The brief: With a tradition of producing limited edition bottles, Pernod Ricard UK wanted its latest launch for vodka brand Absolut to stand out. The brief was to take the limited to concept to a “new extreme”
Client: Pernod Ricard UK
Brand: Absolut Vodka
Design: Family Business
UK launch date: September 2012
Brands are obsessed with getting the right look for their packaging – a carefully orchestrated approach to colour and branding to achieve a consistent look. Pernod Ricard is no different but its latest campaign for a limited edition Absolut Vodka bottle had an unpredictable feel – a random element of inconsistency that makes each bottle unique.
Absolut Unique hit stores last month offering a neat twist to one-off editions. Nearly four million bottles have been manufactured for the edition and not one of them is the same – the spray painted look is generally unique.
“We have a long history of producing limited edition bottles but with Absolut Unique we wanted to take the concept to a new extreme,” explains Pernod Ricard UK marketing manager Adam Boita.
The brief was to create a “visual representation” of what the brand represents. According to Boita, the bottles needed to add depth and reinforce the “brand manifesto” – it’s about “transcending the conventional to create the exceptional”.
There was nothing conventional about the execution. The project was created in-house by Pernod Ricard and its design agency Family Business. The digital campaign assets were developed by Great Works. And what they wanted was a “one of a kind” look.
“We believe the limited edition bottles provide our customers with additional sales and profit opportunities when supported by maximum standout in-store or back-of-bar, to drive consumer visibility and interaction,” says Boita. “Our customers are all unique, so we wanted to give them each a one-of-a-kind bottle as individual as they are.” To get that stand out, a series of bright colours and patterns were developed.

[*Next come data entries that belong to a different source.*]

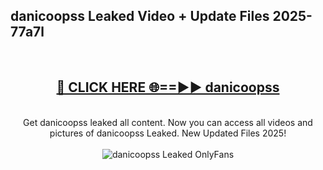 <h2>danicoopss Leaked Video + Update Files 2025- 77a7l</h2>
<br>
<div align="center">
<h2><a href="https://libra.edu.pl?danicoopss" rel="nofollow">🔴 CLICK HERE 🌐==►► danicoopss</a></h2>
<br>
Get danicoopss leaked all content. Now you can access all videos and pictures of danicoopss Leaked. New Updated Files 2025!
<br>
<br>
<a href="https://libra.edu.pl?danicoopss" rel="nofollow" data-target="animated-image.originalLink"><img src="https://i.ibb.co.com/WyWwxjT/player-gif2.gif" alt="danicoopss Leaked OnlyFans" style="max-width: 100%; display: inline-block;" data-target="animated-image.originalImage"></a>
</div>
<br>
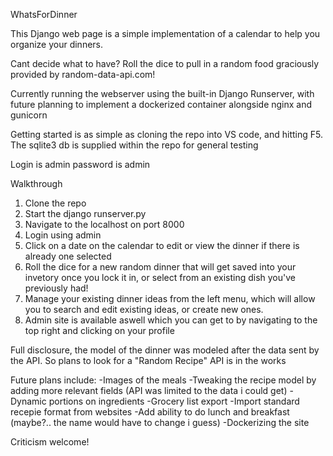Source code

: WhatsForDinner

This Django web page is a simple implementation of a calendar to help you organize your dinners. 

Cant decide what to have? Roll the dice to pull in a random food graciously provided by random-data-api.com!

Currently running the webserver using the built-in Django Runserver, with future planning to implement a dockerized container alongside nginx and gunicorn

Getting started is as simple as cloning the repo into VS code, and hitting F5. The sqlite3 db is supplied within the repo for general testing 

Login is admin
password is admin

Walkthrough
1. Clone the repo
2. Start the django runserver.py
3. Navigate to the localhost on port 8000
4. Login using admin
5. Click on a date on the calendar to edit or view the dinner if there is already one selected
6. Roll the dice for a new random dinner that will get saved into your invetory once you lock it in, or select from an existing dish you've previously had!
7. Manage your existing dinner ideas from the left menu, which will allow you to search and edit existing ideas, or create new ones.
8. Admin site is available aswell which you can get to by navigating to the top right and clicking on your profile

Full disclosure, the model of the dinner was modeled after the data sent by the API. So plans to look for a "Random Recipe" API is in the works

Future plans include:
-Images of the meals
-Tweaking the recipe model by adding more relevant fields (API was limited to the data i could get)
-Dynamic portions on ingredients
-Grocery list export
-Import standard recepie format from websites
-Add ability to do lunch and breakfast (maybe?.. the name would have to change i guess)
-Dockerizing the site

Criticism welcome!
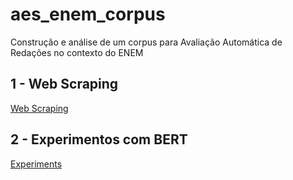 # aes_enem_corpus

Construção e análise de um corpus para Avaliação Automática de Redações no contexto do ENEM



## 1 - Web Scraping

[Web Scraping](web_corpus_builder/README.md)


## 2 - Experimentos com BERT

[Experiments](experiments_bert/README.md)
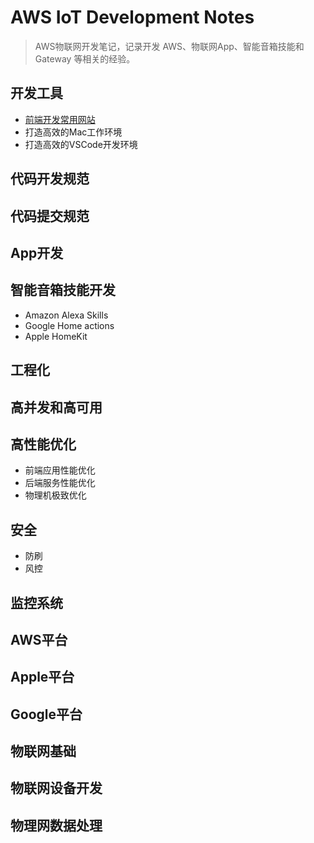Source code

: # AWS IoT Development Notes
> AWS物联网开发笔记，记录开发 AWS、物联网App、智能音箱技能和 Gateway 等相关的经验。

## 开发工具
- [前端开发常用网站](开发工具/前端开发常用网站.md)
- 打造高效的Mac工作环境
- 打造高效的VSCode开发环境

## 代码开发规范

## 代码提交规范

## App开发

## 智能音箱技能开发
- Amazon Alexa Skills
- Google Home actions
- Apple HomeKit

## 工程化

## 高并发和高可用

## 高性能优化
- 前端应用性能优化
- 后端服务性能优化
- 物理机极致优化

## 安全
- 防刷
- 风控

## 监控系统

## AWS平台

## Apple平台

## Google平台

## 物联网基础

## 物联网设备开发

## 物理网数据处理


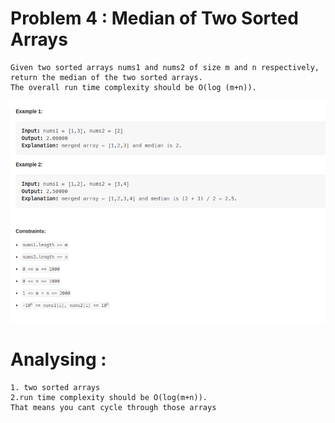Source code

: # Problem 4 : Median of Two Sorted Arrays

    Given two sorted arrays nums1 and nums2 of size m and n respectively, return the median of the two sorted arrays.
    The overall run time complexity should be O(log (m+n)).

![problem](Problem.png)

# Analysing :

    1. two sorted arrays
    2.run time complexity should be O(log(m+n)).
    That means you cant cycle through those arrays
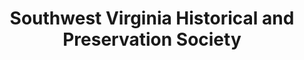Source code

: ---
layout: repo
title: "Southwest Virginia Historical and Preservation Society"
id: 16128
permalink: repos/16128/
---
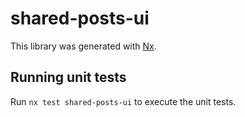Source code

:# shared-posts-ui

This library was generated with [Nx](https://nx.dev).

## Running unit tests

Run `nx test shared-posts-ui` to execute the unit tests.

“The striking look was achieved by colour contrasts and a white matte paper label that features each bottle’s unique number,” adds Boita. “Although the design is described by some as ‘street art’, this isn’t a style we intentionally set out for but is a result of the splash gun machinery and colourful paint used. The bottles have also been referred by others as a bit ‘mad scientist’.” To make the bottles come alive, Pernod Ricard had plenty of work to do on the production side. Getting the effect right meant the entire production line had to be re-engineered. In total, 35 different colours were used and 51 pattern types were applied to nearly four million bottles.

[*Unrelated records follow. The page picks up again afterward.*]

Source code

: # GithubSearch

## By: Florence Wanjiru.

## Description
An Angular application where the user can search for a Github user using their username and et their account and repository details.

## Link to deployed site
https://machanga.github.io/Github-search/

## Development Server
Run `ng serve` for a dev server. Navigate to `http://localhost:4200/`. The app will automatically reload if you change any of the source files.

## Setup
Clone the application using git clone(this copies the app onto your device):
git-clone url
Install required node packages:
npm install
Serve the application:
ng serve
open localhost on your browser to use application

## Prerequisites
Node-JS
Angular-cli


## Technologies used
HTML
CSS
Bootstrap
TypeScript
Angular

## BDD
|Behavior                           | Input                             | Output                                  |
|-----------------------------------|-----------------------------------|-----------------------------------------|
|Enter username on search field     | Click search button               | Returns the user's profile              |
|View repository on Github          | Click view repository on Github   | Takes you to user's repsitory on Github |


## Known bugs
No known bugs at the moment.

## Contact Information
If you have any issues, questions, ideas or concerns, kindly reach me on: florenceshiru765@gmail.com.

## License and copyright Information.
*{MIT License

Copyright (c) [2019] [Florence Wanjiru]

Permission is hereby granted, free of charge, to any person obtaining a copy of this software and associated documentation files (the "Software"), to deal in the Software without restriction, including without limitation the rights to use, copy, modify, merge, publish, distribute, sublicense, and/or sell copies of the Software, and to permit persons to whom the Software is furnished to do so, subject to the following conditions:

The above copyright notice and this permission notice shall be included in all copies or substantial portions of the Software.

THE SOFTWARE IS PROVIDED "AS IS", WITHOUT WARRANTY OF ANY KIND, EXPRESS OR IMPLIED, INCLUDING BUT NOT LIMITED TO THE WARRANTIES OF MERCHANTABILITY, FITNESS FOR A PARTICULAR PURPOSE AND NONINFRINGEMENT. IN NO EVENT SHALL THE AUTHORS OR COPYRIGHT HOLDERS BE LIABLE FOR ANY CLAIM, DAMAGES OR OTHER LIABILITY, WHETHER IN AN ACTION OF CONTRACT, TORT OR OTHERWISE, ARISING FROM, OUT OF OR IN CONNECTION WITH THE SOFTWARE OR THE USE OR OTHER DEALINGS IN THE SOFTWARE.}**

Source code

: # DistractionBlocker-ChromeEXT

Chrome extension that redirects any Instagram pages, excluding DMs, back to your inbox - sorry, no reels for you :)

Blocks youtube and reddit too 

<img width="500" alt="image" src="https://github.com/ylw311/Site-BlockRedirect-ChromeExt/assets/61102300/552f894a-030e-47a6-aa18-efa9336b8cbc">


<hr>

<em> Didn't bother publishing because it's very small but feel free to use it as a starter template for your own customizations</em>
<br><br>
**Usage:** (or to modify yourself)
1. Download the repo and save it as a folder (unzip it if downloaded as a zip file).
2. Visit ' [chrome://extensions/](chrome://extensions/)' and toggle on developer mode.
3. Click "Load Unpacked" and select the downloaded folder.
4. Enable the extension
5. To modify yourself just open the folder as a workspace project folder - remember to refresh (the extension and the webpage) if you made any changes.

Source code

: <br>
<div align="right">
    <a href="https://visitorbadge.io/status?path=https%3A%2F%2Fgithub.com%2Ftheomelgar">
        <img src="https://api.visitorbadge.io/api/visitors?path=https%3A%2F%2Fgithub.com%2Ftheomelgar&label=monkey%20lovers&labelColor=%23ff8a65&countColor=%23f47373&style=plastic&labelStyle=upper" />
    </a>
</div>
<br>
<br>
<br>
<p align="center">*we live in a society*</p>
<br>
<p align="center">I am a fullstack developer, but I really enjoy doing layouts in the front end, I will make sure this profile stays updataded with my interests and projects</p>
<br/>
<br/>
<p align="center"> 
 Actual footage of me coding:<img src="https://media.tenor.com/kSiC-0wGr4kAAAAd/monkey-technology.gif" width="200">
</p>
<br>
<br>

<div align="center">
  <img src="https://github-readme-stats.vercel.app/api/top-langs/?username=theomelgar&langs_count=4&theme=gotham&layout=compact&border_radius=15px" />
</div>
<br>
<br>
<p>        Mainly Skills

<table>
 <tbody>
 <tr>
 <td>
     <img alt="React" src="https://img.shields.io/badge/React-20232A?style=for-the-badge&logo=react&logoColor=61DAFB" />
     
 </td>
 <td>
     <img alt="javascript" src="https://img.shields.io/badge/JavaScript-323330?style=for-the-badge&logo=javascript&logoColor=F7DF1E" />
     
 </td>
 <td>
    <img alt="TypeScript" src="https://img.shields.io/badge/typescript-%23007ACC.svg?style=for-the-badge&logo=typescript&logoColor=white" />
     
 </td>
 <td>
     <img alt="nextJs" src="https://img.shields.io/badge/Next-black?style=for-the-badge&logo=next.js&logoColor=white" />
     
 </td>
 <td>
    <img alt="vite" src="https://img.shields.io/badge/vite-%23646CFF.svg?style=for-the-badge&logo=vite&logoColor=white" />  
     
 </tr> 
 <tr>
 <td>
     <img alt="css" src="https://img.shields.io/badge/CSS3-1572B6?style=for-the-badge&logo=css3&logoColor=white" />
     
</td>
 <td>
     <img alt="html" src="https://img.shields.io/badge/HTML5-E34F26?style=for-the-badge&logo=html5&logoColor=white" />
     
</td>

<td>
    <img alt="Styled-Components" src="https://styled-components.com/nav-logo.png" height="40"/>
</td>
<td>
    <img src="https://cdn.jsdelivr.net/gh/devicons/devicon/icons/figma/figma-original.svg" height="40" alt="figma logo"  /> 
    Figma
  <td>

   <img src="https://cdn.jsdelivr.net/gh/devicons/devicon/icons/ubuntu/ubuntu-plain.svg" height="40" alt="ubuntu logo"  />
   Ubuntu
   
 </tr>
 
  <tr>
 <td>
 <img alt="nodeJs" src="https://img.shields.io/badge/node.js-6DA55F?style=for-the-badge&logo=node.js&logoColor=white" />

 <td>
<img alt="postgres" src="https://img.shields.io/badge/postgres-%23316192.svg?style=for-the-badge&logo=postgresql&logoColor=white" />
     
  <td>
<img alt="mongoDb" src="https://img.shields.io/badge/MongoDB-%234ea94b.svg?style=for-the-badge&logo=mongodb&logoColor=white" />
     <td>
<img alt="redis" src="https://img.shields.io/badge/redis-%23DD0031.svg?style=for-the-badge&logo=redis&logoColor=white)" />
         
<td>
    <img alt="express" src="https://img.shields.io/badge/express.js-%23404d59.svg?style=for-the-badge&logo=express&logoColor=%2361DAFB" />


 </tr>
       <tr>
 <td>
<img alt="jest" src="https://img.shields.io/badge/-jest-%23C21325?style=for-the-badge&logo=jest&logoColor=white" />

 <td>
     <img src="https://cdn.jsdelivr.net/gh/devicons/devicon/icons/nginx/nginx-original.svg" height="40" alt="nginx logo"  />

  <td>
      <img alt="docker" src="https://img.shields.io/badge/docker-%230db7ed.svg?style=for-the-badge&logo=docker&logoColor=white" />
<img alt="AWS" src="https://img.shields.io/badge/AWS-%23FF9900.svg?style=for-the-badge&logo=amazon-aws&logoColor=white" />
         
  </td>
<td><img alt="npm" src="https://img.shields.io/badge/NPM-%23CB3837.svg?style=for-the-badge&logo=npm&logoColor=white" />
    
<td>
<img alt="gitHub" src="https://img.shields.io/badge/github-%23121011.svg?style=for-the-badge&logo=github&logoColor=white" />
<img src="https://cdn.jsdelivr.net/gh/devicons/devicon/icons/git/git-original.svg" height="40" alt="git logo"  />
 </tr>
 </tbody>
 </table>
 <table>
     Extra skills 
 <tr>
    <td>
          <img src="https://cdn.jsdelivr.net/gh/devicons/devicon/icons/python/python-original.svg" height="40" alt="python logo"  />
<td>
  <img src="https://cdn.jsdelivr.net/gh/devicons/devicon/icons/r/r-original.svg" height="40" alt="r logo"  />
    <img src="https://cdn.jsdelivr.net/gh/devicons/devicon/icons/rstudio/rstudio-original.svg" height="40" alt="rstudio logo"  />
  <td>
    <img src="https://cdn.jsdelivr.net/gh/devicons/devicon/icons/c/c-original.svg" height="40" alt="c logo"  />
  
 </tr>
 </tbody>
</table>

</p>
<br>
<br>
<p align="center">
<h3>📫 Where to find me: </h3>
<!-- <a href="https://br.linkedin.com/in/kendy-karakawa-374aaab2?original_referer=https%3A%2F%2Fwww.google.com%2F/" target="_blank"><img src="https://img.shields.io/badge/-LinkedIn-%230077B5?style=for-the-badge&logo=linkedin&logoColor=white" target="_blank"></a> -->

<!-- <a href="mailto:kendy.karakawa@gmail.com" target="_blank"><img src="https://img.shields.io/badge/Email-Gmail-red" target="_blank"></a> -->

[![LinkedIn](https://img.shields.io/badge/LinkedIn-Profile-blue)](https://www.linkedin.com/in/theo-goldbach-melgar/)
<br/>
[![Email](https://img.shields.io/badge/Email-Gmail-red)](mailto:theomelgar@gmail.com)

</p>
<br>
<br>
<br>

Boita explains: “It required a complex interaction of human and mechanical elements and a carefully orchestrated randomness to achieve the desired end result. Splash guns and colour generating machines were set up and complex coating, pattern and placement algorithms were programmed within the spray heads in order to ensure that no two bottles would be alike.”
The concept development, exploration, testing and planning of Absolut Unique took more than a year and decorating the bottles took several months of production time.
Priced at £21.50, Absolut Unique was launched into the travel retail market in September and will appear in “prestige retailers” this month. Pernod Ricard’s Boita describes the project as one of the brand’s most “inimitable, technically advanced and colourful bottle campaigns ever, offering one-off pieces”.
“The concept of Absolut Unique expresses our passion of design and creativity, and our unshakable confidence in doing things that have never been done before,” he adds. “As a brand we are pioneering, constantly evolving and challenging conventions – our limited edition bottles evolve from this ethos.”
This is far from Absolut’s first limited edition; yet its eye-catching colours and uniqueness are sure to give Absolut an edge in a crowded market. It’s an instant collector’s item; and whether you call the look “street art” or “mad scientist”, you’ll probably want one.